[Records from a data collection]
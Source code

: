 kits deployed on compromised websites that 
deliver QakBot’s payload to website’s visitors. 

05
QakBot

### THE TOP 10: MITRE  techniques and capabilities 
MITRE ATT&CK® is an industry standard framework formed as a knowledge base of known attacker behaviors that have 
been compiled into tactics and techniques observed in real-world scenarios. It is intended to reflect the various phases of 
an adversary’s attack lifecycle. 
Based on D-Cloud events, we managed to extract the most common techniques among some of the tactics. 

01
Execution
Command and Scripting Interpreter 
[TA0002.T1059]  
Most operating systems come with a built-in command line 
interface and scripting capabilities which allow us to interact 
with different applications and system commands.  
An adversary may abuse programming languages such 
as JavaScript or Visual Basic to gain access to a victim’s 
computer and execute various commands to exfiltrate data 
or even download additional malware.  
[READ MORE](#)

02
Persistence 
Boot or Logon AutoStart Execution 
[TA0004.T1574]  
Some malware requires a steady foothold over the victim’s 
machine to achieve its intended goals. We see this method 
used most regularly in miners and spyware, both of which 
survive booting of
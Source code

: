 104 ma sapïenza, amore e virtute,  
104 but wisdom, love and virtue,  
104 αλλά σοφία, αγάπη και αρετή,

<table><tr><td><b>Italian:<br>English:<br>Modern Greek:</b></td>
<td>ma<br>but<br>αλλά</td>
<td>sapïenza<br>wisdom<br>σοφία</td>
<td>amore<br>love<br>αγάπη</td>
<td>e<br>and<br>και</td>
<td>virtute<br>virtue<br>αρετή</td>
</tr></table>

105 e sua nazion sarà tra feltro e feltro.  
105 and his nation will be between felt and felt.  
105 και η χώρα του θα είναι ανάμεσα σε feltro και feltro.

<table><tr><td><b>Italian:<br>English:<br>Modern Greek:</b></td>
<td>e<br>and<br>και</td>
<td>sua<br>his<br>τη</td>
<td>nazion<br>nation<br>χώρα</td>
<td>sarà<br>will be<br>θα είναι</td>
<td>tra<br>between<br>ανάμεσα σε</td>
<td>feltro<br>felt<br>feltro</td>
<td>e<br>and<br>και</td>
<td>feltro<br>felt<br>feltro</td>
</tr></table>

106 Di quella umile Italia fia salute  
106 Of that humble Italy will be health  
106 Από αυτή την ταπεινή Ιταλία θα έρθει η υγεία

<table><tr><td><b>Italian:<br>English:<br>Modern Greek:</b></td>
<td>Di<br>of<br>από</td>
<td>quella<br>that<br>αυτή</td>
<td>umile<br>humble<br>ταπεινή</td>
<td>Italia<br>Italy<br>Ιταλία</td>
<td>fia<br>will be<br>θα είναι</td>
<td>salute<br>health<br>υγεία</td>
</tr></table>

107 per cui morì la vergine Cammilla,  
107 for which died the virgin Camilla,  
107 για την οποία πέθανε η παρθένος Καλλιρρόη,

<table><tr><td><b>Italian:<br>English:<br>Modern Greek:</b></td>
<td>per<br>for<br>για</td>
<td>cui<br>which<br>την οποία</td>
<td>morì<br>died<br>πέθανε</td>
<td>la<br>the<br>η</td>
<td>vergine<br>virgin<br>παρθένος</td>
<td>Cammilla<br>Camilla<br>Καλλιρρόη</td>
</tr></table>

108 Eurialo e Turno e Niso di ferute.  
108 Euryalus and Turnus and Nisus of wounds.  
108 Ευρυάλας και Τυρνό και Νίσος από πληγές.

Task requirements
Exactly as they appear, retype the lines from the start of the records through the line containing "MITRE ATT&CK® is".

Output for this task
Source code

: kits deployed on compromised websites that 
deliver QakBot’s payload to website’s visitors. 

05
QakBot

### THE TOP 10: MITRE  techniques and capabilities 
MITRE ATT&CK® is an industry standard framework formed as a knowledge base of known attacker behaviors that have 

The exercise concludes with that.